Wind power divides environmentalists

Debate continues over Flint Hills area

Environmentalists are trading barbs in the debate over providing tax breaks to bolster the state’s fledgling wind-power industry.

“The state’s reputation is one of resistance,” said Brent Blackwelder, president of Friends of the Earth and a wind-power advocate.

But Ron Klataske, executive director of Audubon of Kansas, said he fears Blackwelder’s campaign will weaken efforts to safeguard the environment.

“I’m uncomfortable with an environmental organization like Friends of the Earth lobbying for the wind-power industry,” he said. “The wind-power lobby is plenty capable of lobbying for itself.”

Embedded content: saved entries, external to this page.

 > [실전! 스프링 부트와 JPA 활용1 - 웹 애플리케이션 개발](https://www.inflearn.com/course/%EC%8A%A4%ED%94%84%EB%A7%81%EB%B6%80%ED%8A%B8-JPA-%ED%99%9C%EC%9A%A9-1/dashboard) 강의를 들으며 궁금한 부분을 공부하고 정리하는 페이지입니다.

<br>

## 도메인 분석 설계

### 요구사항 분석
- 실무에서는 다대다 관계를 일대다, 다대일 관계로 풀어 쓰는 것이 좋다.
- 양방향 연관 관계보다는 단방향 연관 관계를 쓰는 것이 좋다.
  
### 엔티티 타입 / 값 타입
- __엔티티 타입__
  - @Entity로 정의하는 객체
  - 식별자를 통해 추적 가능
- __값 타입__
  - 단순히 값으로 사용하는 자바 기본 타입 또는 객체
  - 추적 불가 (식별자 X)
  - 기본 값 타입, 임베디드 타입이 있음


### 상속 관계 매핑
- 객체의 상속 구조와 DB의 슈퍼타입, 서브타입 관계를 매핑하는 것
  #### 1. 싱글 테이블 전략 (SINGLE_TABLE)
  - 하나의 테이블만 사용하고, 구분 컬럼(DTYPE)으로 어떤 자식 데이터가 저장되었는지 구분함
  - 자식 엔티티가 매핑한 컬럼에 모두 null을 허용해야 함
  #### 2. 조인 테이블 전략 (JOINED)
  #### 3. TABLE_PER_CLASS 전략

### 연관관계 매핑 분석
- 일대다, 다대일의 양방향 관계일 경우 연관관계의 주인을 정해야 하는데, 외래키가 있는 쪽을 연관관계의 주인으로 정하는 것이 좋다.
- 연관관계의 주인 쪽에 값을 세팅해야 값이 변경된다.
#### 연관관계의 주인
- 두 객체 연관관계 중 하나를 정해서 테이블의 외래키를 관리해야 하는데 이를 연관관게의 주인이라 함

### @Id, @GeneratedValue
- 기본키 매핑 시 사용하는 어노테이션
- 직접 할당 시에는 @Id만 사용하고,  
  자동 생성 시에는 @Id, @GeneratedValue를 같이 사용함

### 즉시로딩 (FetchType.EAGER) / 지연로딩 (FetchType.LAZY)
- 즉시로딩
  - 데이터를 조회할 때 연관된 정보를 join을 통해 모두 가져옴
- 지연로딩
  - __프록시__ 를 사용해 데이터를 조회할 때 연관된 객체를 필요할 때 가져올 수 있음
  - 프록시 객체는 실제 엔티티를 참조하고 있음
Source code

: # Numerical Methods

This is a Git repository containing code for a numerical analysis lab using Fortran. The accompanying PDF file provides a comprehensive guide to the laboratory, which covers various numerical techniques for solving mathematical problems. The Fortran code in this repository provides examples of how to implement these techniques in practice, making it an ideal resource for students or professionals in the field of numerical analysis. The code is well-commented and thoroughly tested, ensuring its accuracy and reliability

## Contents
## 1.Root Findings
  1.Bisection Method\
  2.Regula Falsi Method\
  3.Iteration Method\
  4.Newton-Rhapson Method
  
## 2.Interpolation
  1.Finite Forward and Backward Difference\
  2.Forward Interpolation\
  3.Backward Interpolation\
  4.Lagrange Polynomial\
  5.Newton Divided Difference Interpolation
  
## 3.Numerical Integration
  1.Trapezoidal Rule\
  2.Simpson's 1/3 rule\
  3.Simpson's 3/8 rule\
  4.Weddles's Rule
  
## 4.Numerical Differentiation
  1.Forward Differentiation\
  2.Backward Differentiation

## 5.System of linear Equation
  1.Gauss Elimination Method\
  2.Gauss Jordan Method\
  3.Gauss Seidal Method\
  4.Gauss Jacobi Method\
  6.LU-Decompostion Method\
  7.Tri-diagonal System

The comments came in separate interviews Friday, after Blackwelder’s recent tour of Kansas wind sites with Charles Benjamin, a lobbyist for the Kansas Chapter of the Sierra Club.

Klataske called the giant wind turbines “unsightly,” while Blackwelder called them “elegant.”

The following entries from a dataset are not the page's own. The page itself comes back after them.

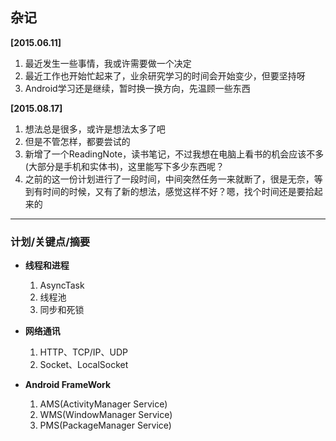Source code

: ## 杂记

**[2015.06.11]**

1. 最近发生一些事情，我或许需要做一个决定
2. 最近工作也开始忙起来了，业余研究学习的时间会开始变少，但要坚持呀
3. Android学习还是继续，暂时换一换方向，先温顾一些东西

**[2015.08.17]**

1. 想法总是很多，或许是想法太多了吧
2. 但是不管怎样，都要尝试的
3. 新增了一个ReadingNote，读书笔记，不过我想在电脑上看书的机会应该不多(大部分是手机和实体书)，这里能写下多少东西呢？
4. 之前的这一份计划进行了一段时间，中间突然任务一来就断了，很是无奈，等到有时间的时候，又有了新的想法，感觉这样不好？嗯，找个时间还是要拾起来的

----

### 计划/关键点/摘要

- **线程和进程**
    1. AsyncTask
    2. 线程池
    3. 同步和死锁

- **网络通讯**
    1. HTTP、TCP/IP、UDP
    2. Socket、LocalSocket

- **Android FrameWork**
    1. AMS(ActivityManager Service)
    2. WMS(WindowManager Service)
    3. PMS(PackageManager Service)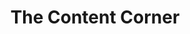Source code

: ---
# This topic lives at
# https://digital.gov/topics/the-content-corner

# Topic Title
title: "The Content Corner"

# description — keep it short and clear
summary: ""

# Weight
weight: 1

# For more information on managing topics,
# see https://github.com/GSA/digitalgov.gov/wiki/topics
---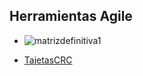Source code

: ## Herramientas Agile
- ![matrizdefinitiva1](https://github.com/user-attachments/assets/de2cb4fe-8736-4f00-8917-76ddc8f643d7 "Matriz CLAE")

- [TajetasCRC](https://drive.google.com/file/d/1q82gGCUhgcrwphYNKUyMSf58UGA9aS1h/view?usp=sharing)
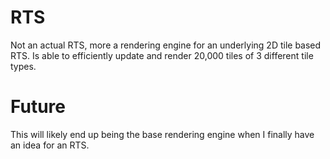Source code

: # RTS

Not an actual RTS, more a rendering engine for an underlying 2D tile based RTS. Is able to efficiently update and render 20,000 tiles of 3 different tile types.

# Future
This will likely end up being the base rendering engine when I finally have an idea for an RTS.
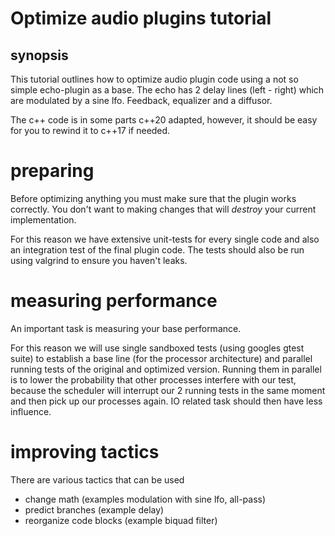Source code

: # Optimize audio plugins tutorial

## synopsis

This tutorial outlines how to optimize audio plugin code
using a not so simple echo-plugin as a base.
The echo has 2 delay lines (left - right) which are modulated by a sine lfo.
Feedback, equalizer and a diffusor.

The c++ code is in some parts c++20 adapted, however, it should be easy for you to rewind it to c++17 if needed.


# preparing

Before optimizing anything you must make sure that the plugin works correctly. You don't want to
making changes that will *destroy* your current implementation. 

For this reason we have extensive unit-tests for every single code and also an integration test of the final plugin code.
The tests should also be run using valgrind to ensure you haven't leaks.

# measuring performance

An important task is measuring your base performance.

For this reason we will use single sandboxed tests (using googles gtest suite) to establish a base line (for the 
processor architecture) and parallel running tests of the original and optimized version. Running them in parallel is 
to lower the probability that other processes interfere with our test, because the scheduler will interrupt our 2 running
tests in the same moment and then pick up our processes again. IO related task should then have less influence.

# improving tactics

There are various tactics that can be used

- change math (examples modulation with sine lfo, all-pass)
- predict branches (example delay)
- reorganize code blocks (example biquad filter)






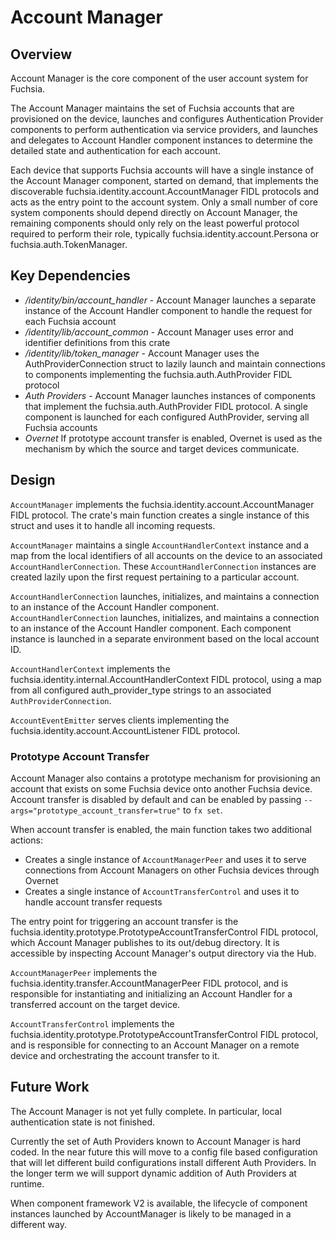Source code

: # Account Manager

## Overview

Account Manager is the core component of the user account system for Fuchsia.

The Account Manager maintains the set of Fuchsia accounts that are provisioned
on the device, launches and configures Authentication Provider components to
perform authentication via service providers, and launches and delegates to
Account Handler component instances to determine the detailed state and
authentication for each account.

Each device that supports Fuchsia accounts will have a single instance of the
Account Manager component, started on demand, that implements the discoverable
fuchsia.identity.account.AccountManager FIDL protocols and acts as the entry point
to the account system. Only a small number of core system components should
depend directly on Account Manager, the remaining components should only rely on
the least powerful protocol required to perform their role, typically
fuchsia.identity.account.Persona or fuchsia.auth.TokenManager.


## Key Dependencies

* */identity/bin/account_handler* - Account Manager launches a separate instance of
  the Account Handler component to handle the request for each Fuchsia account
* */identity/lib/account_common* - Account Manager uses error and identifier
  definitions from this crate
* */identity/lib/token_manager* - Account Manager uses the AuthProviderConnection
  struct to lazily launch and maintain connections to components implementing
  the fuchsia.auth.AuthProvider FIDL protocol
* *Auth Providers* - Account Manager launches instances of components that
  implement the fuchsia.auth.AuthProvider FIDL protocol. A single component is
  launched for each configured AuthProvider, serving all Fuchsia accounts
* *Overnet* If prototype account transfer is enabled, Overnet is used as the
  mechanism by which the source and target devices communicate.


## Design

`AccountManager` implements the fuchsia.identity.account.AccountManager FIDL
protocol. The crate's main function creates a single instance of this struct
and uses it to handle all incoming requests.

`AccountManager` maintains a single `AccountHandlerContext` instance and a map
from the local identifiers of all accounts on the device to an associated
`AccountHandlerConnection`. These `AccountHandlerConnection` instances are
created lazily upon the first request pertaining to a particular account.

`AccountHandlerConnection` launches, initializes, and maintains a connection to
an instance of the Account Handler component.
`AccountHandlerConnection` launches, initializes, and maintains a connection to
an instance of the Account Handler component. Each component instance is
launched in a separate environment based on the local account ID.

`AccountHandlerContext` implements the
fuchsia.identity.internal.AccountHandlerContext FIDL protocol, using a map
from all configured auth_provider_type strings to an associated
`AuthProviderConnection`.

`AccountEventEmitter` serves clients implementing the
fuchsia.identity.account.AccountListener FIDL protocol.


### Prototype Account Transfer

Account Manager also contains a prototype mechanism for provisioning an account
that exists on some Fuchsia device onto another Fuchsia device. Account
transfer is disabled by default and can be enabled by passing
`--args="prototype_account_transfer=true"` to `fx set`.

When account transfer is enabled, the main function takes two additional
actions:
* Creates a single instance of `AccountManagerPeer` and uses it to serve
connections from Account Managers on other Fuchsia devices through Overnet
* Creates a single instance of `AccountTransferControl` and uses it to handle
account transfer requests

The entry point for triggering an account transfer is the
fuchsia.identity.prototype.PrototypeAccountTransferControl FIDL protocol, which
Account Manager publishes to its out/debug directory.  It is accessible by
inspecting Account Manager's output directory via the Hub.

`AccountManagerPeer` implements the
fuchsia.identity.transfer.AccountManagerPeer FIDL protocol, and is responsible
for instantiating and initializing an Account Handler for a transferred account
on the target device.

`AccountTransferControl` implements the
fuchsia.identity.prototype.PrototypeAccountTransferControl FIDL protocol, and
is responsible for connecting to an Account Manager on a remote device and
orchestrating the account transfer to it.


## Future Work

The Account Manager is not yet fully complete. In particular, local
authentication state is not finished.

Currently the set of Auth Providers known to Account Manager is hard coded. In
the near future this will move to a config file based configuration that will
let different build configurations install different Auth Providers. In the
longer term we will support dynamic addition of Auth Providers at runtime.

When component framework V2 is available, the lifecycle of component instances
launched by AccountManager is likely to be managed in a different way.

Audubon of Kansas has been outspoken in its opposition to letting wind-power companies build their turbines near scenic and environmentally fragile areas, especially the Flint Hills.

Brent Blackwelder, president of the environmental group Friends of the Earth, refers to a map of Kansas to underscore the state's potential for generating wind power. He urged the state to provide incentives for wind-power companies.

Blackwelder said the debate over the Flint Hills has stalled the development of wind power in Kansas. This delay, he said, only increases the nation’s dependence on fossil-burning power plants, worsening the effects of global warming.

The fact that Kansas boasts only a handful of wind-power sites, he said, proves the state isn’t doing enough to attract them.

“Kansas has the potential to be the Saudi Arabia of wind power,” Blackwelder said.

But Klataske said the state already bends over backward in its effort to accommodate the wind-power companies.

“They have plenty of incentives,” he said.

Klataske has allies in the environmental movement.

“We are not opposed to wind power or its expansion. Look all that’s going on in Montezuma,” said Alan Pollum, state director for the Nature Conservancy, referring to the site of the state’s largest wind-power site. “We didn’t say a word because it met all the preferred citing requirements.”

Pollum said efforts to expand wind power in the state’s most western counties are hampered by Oklahoma and Nebraska’s disinterest in buying and Colorado’s grid’s inability to carry electricity generated in Kansas.

“So the issue we keep coming back to is, ‘OK, how can we get it over to Missouri?’ and that brings us back to the Flint Hills,” Pollum said.

“We think it would be ill-advised to industrialize the Flint Hills,” he said.